Give the number of lines in the data that contain the word "variable"; no other text is needed.

Saved data entries
..............................

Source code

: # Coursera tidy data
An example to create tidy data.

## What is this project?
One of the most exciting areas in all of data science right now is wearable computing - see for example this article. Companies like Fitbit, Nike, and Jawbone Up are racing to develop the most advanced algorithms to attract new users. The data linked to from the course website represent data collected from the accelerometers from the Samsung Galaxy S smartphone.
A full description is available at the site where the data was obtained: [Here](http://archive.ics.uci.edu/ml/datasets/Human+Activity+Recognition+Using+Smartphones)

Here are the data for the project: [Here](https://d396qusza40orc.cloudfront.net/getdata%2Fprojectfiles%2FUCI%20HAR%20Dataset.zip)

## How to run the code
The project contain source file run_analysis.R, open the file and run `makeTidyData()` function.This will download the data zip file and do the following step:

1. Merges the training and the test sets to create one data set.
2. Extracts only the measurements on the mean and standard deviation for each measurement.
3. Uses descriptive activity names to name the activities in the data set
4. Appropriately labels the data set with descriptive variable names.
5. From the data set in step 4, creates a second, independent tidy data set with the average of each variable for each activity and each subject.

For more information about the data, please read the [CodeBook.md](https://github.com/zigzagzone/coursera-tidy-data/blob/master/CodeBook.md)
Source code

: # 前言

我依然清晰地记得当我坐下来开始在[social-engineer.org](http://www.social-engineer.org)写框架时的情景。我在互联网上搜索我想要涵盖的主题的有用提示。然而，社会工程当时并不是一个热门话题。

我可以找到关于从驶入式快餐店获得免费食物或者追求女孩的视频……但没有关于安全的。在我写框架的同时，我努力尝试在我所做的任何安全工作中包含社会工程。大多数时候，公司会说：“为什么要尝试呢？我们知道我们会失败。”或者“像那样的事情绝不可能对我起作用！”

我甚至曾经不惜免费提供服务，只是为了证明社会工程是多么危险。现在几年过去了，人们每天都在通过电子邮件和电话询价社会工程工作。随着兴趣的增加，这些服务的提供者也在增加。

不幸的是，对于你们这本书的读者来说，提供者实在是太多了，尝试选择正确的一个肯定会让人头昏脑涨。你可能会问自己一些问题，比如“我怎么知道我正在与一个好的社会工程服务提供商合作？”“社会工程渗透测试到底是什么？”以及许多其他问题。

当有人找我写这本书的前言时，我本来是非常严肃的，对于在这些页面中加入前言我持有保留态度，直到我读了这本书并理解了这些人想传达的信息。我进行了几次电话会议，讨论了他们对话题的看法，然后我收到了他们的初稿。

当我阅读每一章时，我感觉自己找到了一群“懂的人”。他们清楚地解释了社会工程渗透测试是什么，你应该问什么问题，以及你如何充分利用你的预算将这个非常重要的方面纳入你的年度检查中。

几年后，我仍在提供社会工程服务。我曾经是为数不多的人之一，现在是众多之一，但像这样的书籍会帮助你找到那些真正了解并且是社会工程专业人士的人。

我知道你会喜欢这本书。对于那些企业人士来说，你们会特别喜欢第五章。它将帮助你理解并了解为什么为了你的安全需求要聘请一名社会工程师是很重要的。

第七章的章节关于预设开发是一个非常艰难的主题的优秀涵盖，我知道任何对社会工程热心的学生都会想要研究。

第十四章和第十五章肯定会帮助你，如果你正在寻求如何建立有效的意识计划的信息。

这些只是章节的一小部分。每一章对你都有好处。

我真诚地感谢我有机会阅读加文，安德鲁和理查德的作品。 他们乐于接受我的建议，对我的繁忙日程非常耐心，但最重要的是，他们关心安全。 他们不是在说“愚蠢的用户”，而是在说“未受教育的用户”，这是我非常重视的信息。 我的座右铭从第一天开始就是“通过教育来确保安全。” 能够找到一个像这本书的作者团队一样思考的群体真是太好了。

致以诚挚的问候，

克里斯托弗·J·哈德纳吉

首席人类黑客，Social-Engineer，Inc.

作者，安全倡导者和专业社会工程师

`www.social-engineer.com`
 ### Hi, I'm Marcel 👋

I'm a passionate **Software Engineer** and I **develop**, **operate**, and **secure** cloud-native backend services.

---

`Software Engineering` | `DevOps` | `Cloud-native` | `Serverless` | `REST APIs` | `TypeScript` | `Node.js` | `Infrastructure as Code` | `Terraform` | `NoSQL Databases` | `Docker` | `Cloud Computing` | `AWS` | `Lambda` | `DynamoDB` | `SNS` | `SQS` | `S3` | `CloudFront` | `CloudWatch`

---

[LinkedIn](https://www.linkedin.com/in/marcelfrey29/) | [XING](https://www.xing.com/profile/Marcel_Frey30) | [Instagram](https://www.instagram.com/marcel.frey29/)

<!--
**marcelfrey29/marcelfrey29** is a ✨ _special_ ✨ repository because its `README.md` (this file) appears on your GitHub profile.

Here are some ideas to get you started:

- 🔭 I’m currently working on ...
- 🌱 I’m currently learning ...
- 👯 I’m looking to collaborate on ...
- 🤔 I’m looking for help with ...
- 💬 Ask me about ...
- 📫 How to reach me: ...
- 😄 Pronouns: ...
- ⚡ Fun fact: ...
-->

..............................

- Your response -
2